By Carol Glatz Catholic News Service
VATICAN CITY (CNS) — The leaders of the world’s bishops’ conferences and religious orders must ensure they are doing everything possible to protect children and vulnerable adults from abuse and are offering appropriate care for victims and their families, Pope Francis said.
“Priority must not be given to any other kind of concern, whatever its nature, such as the desire to avoid scandal, since there is absolutely no place in ministry for those who abuse minors,” he said in a written letter.
The letter, dated Feb. 2, the feast of the Presentation of the Lord, was sent to the presidents of national bishops’ conferences worldwide and the superiors of religious orders. The Vatican released a copy of the letter Feb. 5, feast of St. Agatha, an early martyr who was abused and assaulted as a young woman.

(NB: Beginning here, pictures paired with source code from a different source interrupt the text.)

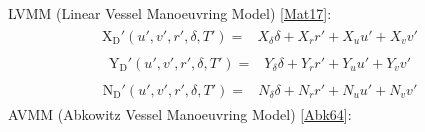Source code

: \documentclass[review]{elsarticle}
\begin{document}
\sphinxAtStartPar
LVMM (Linear Vessel Manoeuvring Model) {[}\hyperlink{cite.bibligraphy:id40}{Mat17}{]}:
\begin{equation}\label{equation:02.01_VMMs:eqxlinear}
\begin{split}\begin{split}
\operatorname{X_{D}'}{\left(u',v',r',\delta,T' \right)} = & X_{\delta} \delta + X_{r} r' + X_{u} u' + X_{v} v' 
\end{split}\end{split}
\end{equation}\begin{equation}\label{equation:02.01_VMMs:eqylinear}
\begin{split}\begin{split}
\operatorname{Y_{D}'}{\left(u',v',r',\delta,T' \right)} = & Y_{\delta} \delta + Y_{r} r' + Y_{u} u' + Y_{v} v' 
\end{split}\end{split}
\end{equation}\begin{equation}\label{equation:02.01_VMMs:eqnlinear}
\begin{split}\begin{split}
\operatorname{N_{D}'}{\left(u',v',r',\delta,T' \right)} = & N_{\delta} \delta + N_{r} r' + N_{u} u' + N_{v} v' 
\end{split}\end{split}
\end{equation}
\sphinxAtStartPar
AVMM (Abkowitz Vessel Manoeuvring Model) {[}\hyperlink{cite.bibligraphy:id25}{Abk64}{]}:
\end{document}
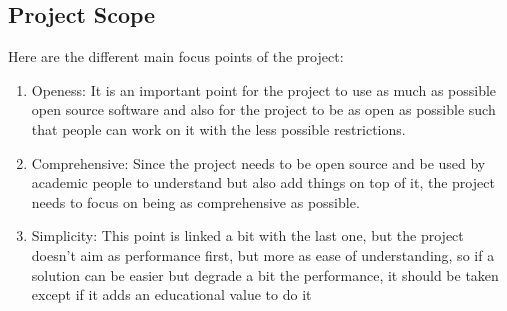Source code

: \subsection{Project Scope}
Here are the different main focus points of the project:


\begin{enumerate}[label={\textbullet}]
    \item Openess: It is an important point for the project to use as much as possible
    open source software and also for the project to be as open as possible such that people 
    can work on it with the less possible restrictions.
    \item Comprehensive: Since the project needs to be open source and be used by academic people
    to understand but also add things on top of it, the project needs to focus on being as comprehensive 
    as possible.
    \item Simplicity: This point is linked a bit with the last one, but the project doesn't aim as 
    performance first, but more as ease of understanding, so if a solution can be easier but degrade 
    a bit the performance, it should be taken except if it adds an educational value to do it
\end{enumerate}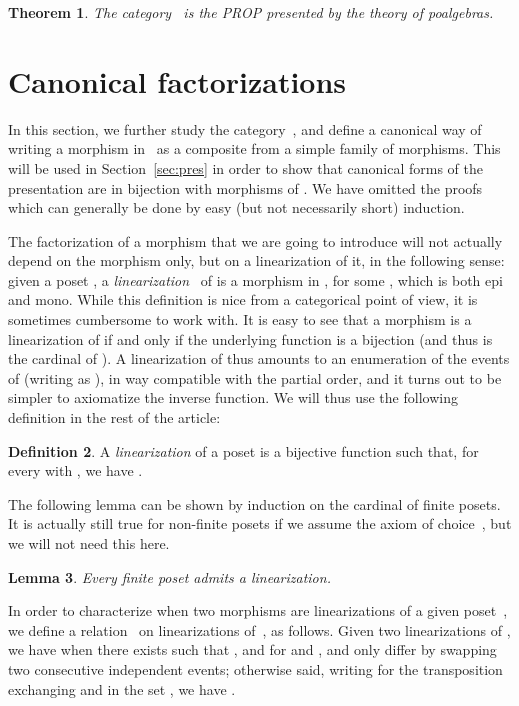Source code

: \documentclass[submission,copyright,creativecommons]{eptcs}
\newtheorem{theorem}{Theorem}
\newtheorem{lemma}[theorem]{Lemma}
\theoremstyle{definition}
\newtheorem{definition}[theorem]{Definition}
\theoremstyle{remark}
\begin{document}
\begin{theorem}
  The category~ is the PROP presented by the theory of poalgebras.
\end{theorem}

\section{Canonical factorizations}
\label{sec:cf}
In this section, we further study the category~, and define a canonical way
of writing a morphism in~ as a composite from a simple family of
morphisms. This will be used in Section~\ref{sec:pres} in order to show that
canonical forms of the presentation are in bijection with morphisms of . We
have omitted the proofs which can generally be done by easy (but not necessarily
short) induction.

The factorization of a morphism that we are going to introduce will not actually
depend on the morphism only, but on a linearization of it, in the following
sense: given a poset , a \emph{linearization}~ of  is a
morphism  in , for some , which is both epi
and mono.
While this definition is nice from a categorical point of view, it is sometimes
cumbersome to work with. It is easy to see that a morphism
 is a linearization of  if and only if the underlying
function  is a bijection (and thus  is the
cardinal of ). A linearization of  thus amounts to an enumeration
 of the events of  (writing
 as ), in way compatible with the partial order, and it turns
out to be simpler to axiomatize the inverse function. We will thus use the
following definition in the rest of the article:

\begin{definition}
  \label{def:linearization}
  A \emph{linearization} of a poset  is a bijective function
   such that, for every  with
  , we have .
\end{definition}

\noindent
The following lemma can be shown by induction on the cardinal of finite
posets. It is actually still true for non-finite posets if we assume the axiom
of choice~\cite{szpilrajn1930extension}, but we will not need this here.

\begin{lemma}
  Every finite poset admits a linearization.
\end{lemma}

\noindent
In order to characterize when two morphisms are linearizations of a given
poset~, we define a relation~ on linearizations of~, as
follows. Given two linearizations  of , we have
 when there exists  such that ,
 and  for  and , \ie  and 
only differ by swapping two consecutive independent events; otherwise said,
writing  for the transposition exchanging 
and  in the set , we have .
\end{document}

In his letter the pope said, “Families need to know that the church is making every effort to protect their children. They should also know that they have every right to turn to the church with full confidence, for it is a safe and secure home.”
With protecting minors as a top priority, the pope said he wants to encourage and promote the church’s commitment to protection and care “at every level — episcopal conferences, dioceses, institutes of consecrated life and societies of apostolic life — to take whatever steps are necessary to ensure the protection of minors and vulnerable adults and to respond to their needs with fairness and mercy.”
He reminded church leaders they were expected to implement fully the provisions in the 2011 circular letter from the Congregation for the Doctrine of the Faith requiring every bishops’ conference in the world to develop guidelines on handling allegations of abuse. The guidelines, to be prepared by each bishops’ conference and then reviewed by the doctrinal congregation, are to provide diocesan bishops and major superiors with clear and coordinated procedures for protecting children, assisting victims of abuse, dealing with accused priests, training clergy and cooperating with civil authorities.
Pope Francis wrote that “it is likewise important that episcopal conferences establish a practical means for periodically reviewing their norms and verifying that they are being observed.”
The United States bishops’ conference, for example, appoints an all-lay board that monitors and annually reviews how dioceses have complied with its national “Charter for the Protection of Children and Young People.”
The pope underlined that it is “the responsibility of diocesan bishops and major superiors to ascertain that the safety of minors and vulnerable adults is assured in parishes and other church institutions.”
The church also has the “duty to express the compassion of Jesus toward those who have suffered abuse and toward their families,” which is why dioceses and religious orders should set up pastoral care programs, “which include provisions for psychological assistance and spiritual care.”
Bishops and heads of religious communities “should be available to meet with victims and their loved ones; such meetings are valuable opportunities for listening to those who have greatly suffered and for asking their forgiveness,” he wrote.
He said that when he met individually with six abuse survivors in 2014 he was “deeply moved by their witness to the depth of their sufferings and the strength of their faith.”
Meeting those men and women, he said, “reaffirmed my conviction that everything possible must be done to rid the church of the scourge of the sexual abuse of minors and open the pathways of reconciliation and healing for those who were abused.”
In establishing the Pontifical Commission for the Protection of Minors in December 2013, he said, he wanted a body that would propose ways for the church to improve its norms and procedures for protecting children and vulnerable adults.
This commission, led by U.S. Cardinal Sean P. O’Malley of Boston and made up of survivors and lay experts in the field, is meant to be “a new, important and effective means for helping me to encourage and advance the commitment of the church at every level” in taking concrete steps to ensure greater abuse protection and care, he said.
The commission was scheduled to meet at the Vatican Feb. 6-8; it would be the commission’s first meeting since Pope Francis added new members in late January.
In his letter, Pope Francis asked for the “close and complete cooperation” of the world’s bishops’ conferences and religious orders with the commission, whose duties include assisting church leaders in “an exchange of best practices and through programs of education, training and developing adequate responses to sex abuse.”
The pope asked for prayers that the church “carry out, generously and thoroughly, our duty to humbly acknowledge and repair past injustices and to remain ever faithful in the work of protecting those closest to the heart of Jesus.”